By Glenn Adamson
“The children who love printed scraps, and paste them into scrapbooks printed with the legend ALBUM, bring greater hope to artists than any plethora of critics and museum directors.” That is the Danish artist Asger Jorn writing, in 1941. One can file his thought right alongside those of many other artists at the time, who had a similar affinity for the art of children, and the self-taught: what Jean Dubuffet evocatively called art brut. The impulse arose at a uniquely traumatic time in history, in the wake of the industrialized mass murder of World War II. “Civilization” seemed already to have indicted itself, and perhaps to have reached a point of no return. Attraction to what was then called the “primitive” was a widespread, multigenerational, and cross-disciplinary response. It was felt not only in Jorn’s immediate circle – most famously, Jean Dubuffet – but also by a diversity of other figures, among them painters from Pablo Picasso to Jackson Pollock, and architects like Le Corbusier and Charlotte Perriand. All saw raw intuition, primary invention, even anti-intellectualism as a necessary step at an urgent time. In the wake of war, it was vital to reset human expression itself. So they sought to unlearn all they knew. To go back to basics. To begin again.
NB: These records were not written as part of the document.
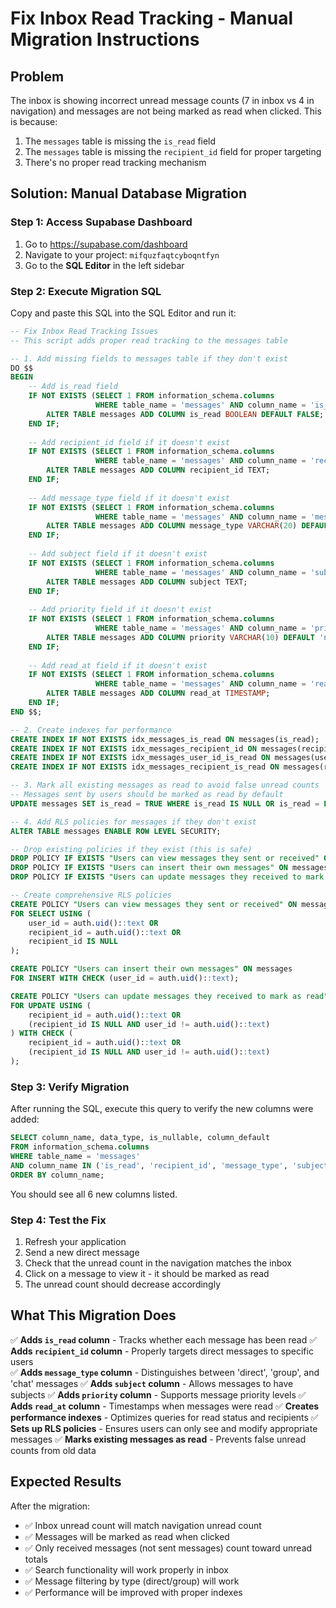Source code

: # Fix Inbox Read Tracking - Manual Migration Instructions

## Problem
The inbox is showing incorrect unread message counts (7 in inbox vs 4 in navigation) and messages are not being marked as read when clicked. This is because:

1. The `messages` table is missing the `is_read` field
2. The `messages` table is missing the `recipient_id` field for proper targeting
3. There's no proper read tracking mechanism

## Solution: Manual Database Migration

### Step 1: Access Supabase Dashboard
1. Go to https://supabase.com/dashboard
2. Navigate to your project: `mifquzfaqtcyboqntfyn`
3. Go to the **SQL Editor** in the left sidebar

### Step 2: Execute Migration SQL

Copy and paste this SQL into the SQL Editor and run it:

```sql
-- Fix Inbox Read Tracking Issues
-- This script adds proper read tracking to the messages table

-- 1. Add missing fields to messages table if they don't exist
DO $$ 
BEGIN
    -- Add is_read field
    IF NOT EXISTS (SELECT 1 FROM information_schema.columns 
                   WHERE table_name = 'messages' AND column_name = 'is_read') THEN
        ALTER TABLE messages ADD COLUMN is_read BOOLEAN DEFAULT FALSE;
    END IF;
    
    -- Add recipient_id field if it doesn't exist
    IF NOT EXISTS (SELECT 1 FROM information_schema.columns 
                   WHERE table_name = 'messages' AND column_name = 'recipient_id') THEN
        ALTER TABLE messages ADD COLUMN recipient_id TEXT;
    END IF;
    
    -- Add message_type field if it doesn't exist
    IF NOT EXISTS (SELECT 1 FROM information_schema.columns 
                   WHERE table_name = 'messages' AND column_name = 'message_type') THEN
        ALTER TABLE messages ADD COLUMN message_type VARCHAR(20) DEFAULT 'direct';
    END IF;
    
    -- Add subject field if it doesn't exist
    IF NOT EXISTS (SELECT 1 FROM information_schema.columns 
                   WHERE table_name = 'messages' AND column_name = 'subject') THEN
        ALTER TABLE messages ADD COLUMN subject TEXT;
    END IF;
    
    -- Add priority field if it doesn't exist
    IF NOT EXISTS (SELECT 1 FROM information_schema.columns 
                   WHERE table_name = 'messages' AND column_name = 'priority') THEN
        ALTER TABLE messages ADD COLUMN priority VARCHAR(10) DEFAULT 'normal';
    END IF;
    
    -- Add read_at field if it doesn't exist
    IF NOT EXISTS (SELECT 1 FROM information_schema.columns 
                   WHERE table_name = 'messages' AND column_name = 'read_at') THEN
        ALTER TABLE messages ADD COLUMN read_at TIMESTAMP;
    END IF;
END $$;

-- 2. Create indexes for performance
CREATE INDEX IF NOT EXISTS idx_messages_is_read ON messages(is_read);
CREATE INDEX IF NOT EXISTS idx_messages_recipient_id ON messages(recipient_id);
CREATE INDEX IF NOT EXISTS idx_messages_user_id_is_read ON messages(user_id, is_read);
CREATE INDEX IF NOT EXISTS idx_messages_recipient_is_read ON messages(recipient_id, is_read) WHERE recipient_id IS NOT NULL;

-- 3. Mark all existing messages as read to avoid false unread counts
-- Messages sent by users should be marked as read by default
UPDATE messages SET is_read = TRUE WHERE is_read IS NULL OR is_read = FALSE;

-- 4. Add RLS policies for messages if they don't exist
ALTER TABLE messages ENABLE ROW LEVEL SECURITY;

-- Drop existing policies if they exist (this is safe)
DROP POLICY IF EXISTS "Users can view messages they sent or received" ON messages;
DROP POLICY IF EXISTS "Users can insert their own messages" ON messages;
DROP POLICY IF EXISTS "Users can update messages they received to mark as read" ON messages;

-- Create comprehensive RLS policies
CREATE POLICY "Users can view messages they sent or received" ON messages
FOR SELECT USING (
    user_id = auth.uid()::text OR 
    recipient_id = auth.uid()::text OR
    recipient_id IS NULL
);

CREATE POLICY "Users can insert their own messages" ON messages
FOR INSERT WITH CHECK (user_id = auth.uid()::text);

CREATE POLICY "Users can update messages they received to mark as read" ON messages
FOR UPDATE USING (
    recipient_id = auth.uid()::text OR 
    (recipient_id IS NULL AND user_id != auth.uid()::text)
) WITH CHECK (
    recipient_id = auth.uid()::text OR 
    (recipient_id IS NULL AND user_id != auth.uid()::text)
);
```

### Step 3: Verify Migration

After running the SQL, execute this query to verify the new columns were added:

```sql
SELECT column_name, data_type, is_nullable, column_default
FROM information_schema.columns 
WHERE table_name = 'messages' 
AND column_name IN ('is_read', 'recipient_id', 'message_type', 'subject', 'priority', 'read_at')
ORDER BY column_name;
```

You should see all 6 new columns listed.

### Step 4: Test the Fix

1. Refresh your application
2. Send a new direct message
3. Check that the unread count in the navigation matches the inbox
4. Click on a message to view it - it should be marked as read
5. The unread count should decrease accordingly

## What This Migration Does

✅ **Adds `is_read` column** - Tracks whether each message has been read
✅ **Adds `recipient_id` column** - Properly targets direct messages to specific users  
✅ **Adds `message_type` column** - Distinguishes between 'direct', 'group', and 'chat' messages
✅ **Adds `subject` column** - Allows messages to have subjects
✅ **Adds `priority` column** - Supports message priority levels
✅ **Adds `read_at` column** - Timestamps when messages were read
✅ **Creates performance indexes** - Optimizes queries for read status and recipients
✅ **Sets up RLS policies** - Ensures users can only see and modify appropriate messages
✅ **Marks existing messages as read** - Prevents false unread counts from old data

## Expected Results

After the migration:
- ✅ Inbox unread count will match navigation unread count
- ✅ Messages will be marked as read when clicked
- ✅ Only received messages (not sent messages) count toward unread totals
- ✅ Search functionality will work properly in inbox
- ✅ Message filtering by type (direct/group) will work
- ✅ Performance will be improved with proper indexes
Fast forward to 2020. Our moment has brought no new World War – let’s try to keep things in perspective – but it does seethe with conflict, complicatedness, and contradiction. On the positive side, we have unprecedented access to information – but even this can seem overwhelming, a mental diet of too much, too fast. This is the large but necessary backdrop to Faye Toogood’s new body of work. It is the outcome of long thought, consideration and experiment. About three years ago, Toogood decided she’d had enough input. Like Jorn and Dubuffet, she wanted to strip her working process back to its essence. The timing was right for this in personal terms, as well, for she had just become the mother of twins: a natural time for a reset. So, she determined that she would attend no exhibitions or events, and keep her consumption of other designers’ work to an absolute minimum. She would move forward by taking a big step back, to the ground zero of her own creativity.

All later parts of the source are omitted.